[Start of section]
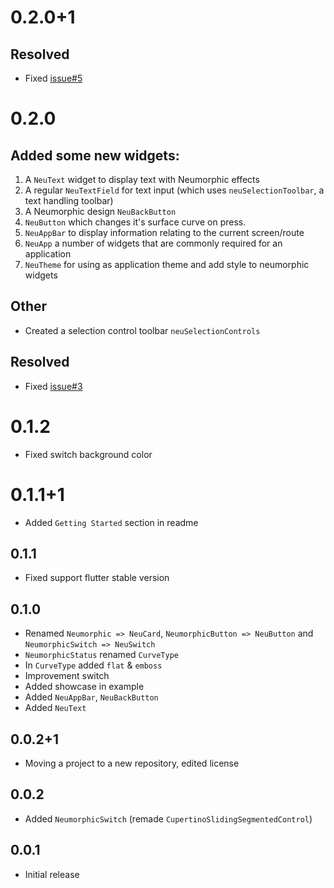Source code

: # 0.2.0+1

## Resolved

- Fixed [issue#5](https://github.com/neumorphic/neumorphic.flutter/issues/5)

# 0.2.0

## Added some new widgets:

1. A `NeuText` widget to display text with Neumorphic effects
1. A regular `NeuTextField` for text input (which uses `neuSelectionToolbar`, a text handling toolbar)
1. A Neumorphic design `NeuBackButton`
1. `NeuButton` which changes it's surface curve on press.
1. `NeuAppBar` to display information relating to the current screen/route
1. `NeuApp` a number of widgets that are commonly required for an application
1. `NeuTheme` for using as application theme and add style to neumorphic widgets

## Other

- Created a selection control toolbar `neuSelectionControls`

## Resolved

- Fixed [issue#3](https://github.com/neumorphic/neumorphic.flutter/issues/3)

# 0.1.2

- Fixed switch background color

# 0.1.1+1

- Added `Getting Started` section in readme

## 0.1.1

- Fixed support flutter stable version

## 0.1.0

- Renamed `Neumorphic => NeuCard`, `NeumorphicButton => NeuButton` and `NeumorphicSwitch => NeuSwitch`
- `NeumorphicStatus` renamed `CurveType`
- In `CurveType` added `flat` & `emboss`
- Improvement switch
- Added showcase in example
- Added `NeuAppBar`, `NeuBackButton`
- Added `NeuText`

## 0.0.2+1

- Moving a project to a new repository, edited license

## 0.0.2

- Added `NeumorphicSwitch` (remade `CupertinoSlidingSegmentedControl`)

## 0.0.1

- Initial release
[End of section]
### WHAT TO PRODUCE
The first line of the entries, the line containing "with Neumorphic effects", and every line between them are to be output exactly; pictures are not.

### ANSWER SECTION
Source code

: # 0.2.0+1

## Resolved

- Fixed [issue#5](https://github.com/neumorphic/neumorphic.flutter/issues/5)

# 0.2.0

## Added some new widgets:

1. A `NeuText` widget to display text with Neumorphic effects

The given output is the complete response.